- Born: John Patrick Cyril Blumsky 13 November 1928
- Died: 1 August 2013 (aged 84) Christchurch, New Zealand
- Occupation: Broadcast journalist
- Children: Mark Blumsky

= John Blumsky =

New Zealand journalist and broadcaster

John Patrick Cyril Blumsky (13 November 1928 – 1 August 2013) was a New Zealand journalist and broadcaster, best known for his coverage of the Erebus disaster in 1979.

==Biography==
Blumsky was of Polish descent, and grew up in Greymouth and Nelson. He was educated at Nelson College from 1943 to 1945. Before moving into broadcast journalism, he worked as an insurance clerk.

In the early 1960s, Blumsky was a broadcaster with station 2XN in Nelson. He was also an active member of the Nelson Operatic Society at that time. He was a member of Johnny Shearer's skiffle group, alongside Cliff Whiting, in 1961.

In late 1962, Blumsky was transferred by the New Zealand Broadcasting Corporation to Dunedin, where he worked on both radio and the newly established television station DNTV2. In Dunedin, Blumsky continued his involvement in amateur dramatics, playing Dr Lomas in the Southern Comedy Players' 1963 production of The Pohutukawa Tree, directed by the play's author, Bruce Mason.

Blumsky ran for the New Zealand Parliament in the 1972 general election, standing unsuccessfully for the National Party against Tom McGuigan in the Lyttelton electorate. His son, Mark Blumsky, later became Mayor of Wellington and a National Party Member of Parliament.

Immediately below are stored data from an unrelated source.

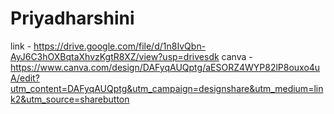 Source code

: # Priyadharshini
link - https://drive.google.com/file/d/1n8IvQbn-AyJ6C3hOXBqtaXhvzKgtR8XZ/view?usp=drivesdk
canva - https://www.canva.com/design/DAFyqAUQptg/aESORZ4WYP82lP8ouxo4uA/edit?utm_content=DAFyqAUQptg&utm_campaign=designshare&utm_medium=link2&utm_source=sharebutton
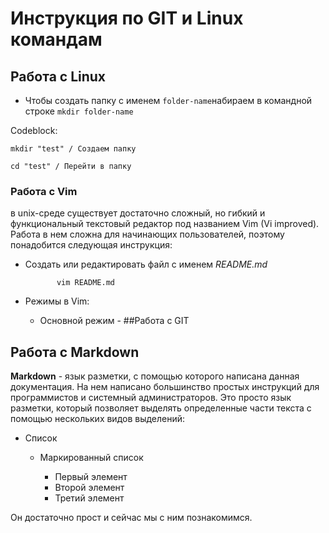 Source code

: # Инструкция по GIT и Linux командам

## Работа с Linux

* Чтобы создать папку с именем `folder-name`набираем в командной строке `mkdir folder-name`

Codeblock:
    
    mkdir "test" / Создаем папку

    cd "test" / Перейти в папку

### Работа с Vim
в unix-среде существует достаточно сложный, но гибкий и функциональный текстовый редактор под названием Vim (Vi improved). Работа в нем сложна для начинающих пользователей, поэтому понадобится следующая инструкция:

* Создать или редактировать файл с именем *README.md*

             vim README.md

* Режимы в Vim:
    * Основной режим - 
##Работа с GIT

## Работа с Markdown
**Markdown** - язык разметки, с помощью которого написана данная документация. На нем написано большинство простых инструкций  для программистов и системный администраторов. Это просто язык разметки, который позволяет выделять определенные части текста с помощью нескольких видов выделений:

* Список
    * Маркированный список

      * Первый элемент
      + Второй элемент
      - Третий элемент

Он достаточно прост и сейчас мы с ним познакомимся.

Following the crash of an Air New Zealand DC-10 into Mt Erebus on 28 November 1979, Blumsky gained prominence as the only broadcast journalist sent to Antarctica to cover the disaster for the world's media. He was also one of the pioneers of talkback radio in New Zealand. In December 1997, Newstalk ZB cut Blumsky's Sunday radio show, which he co-hosted with Mike Minehan.

In the 2001 Queen's Birthday Honours, Blumsky was awarded the Queen's Service Medal for public services.

Blumsky died in Christchurch in 2013.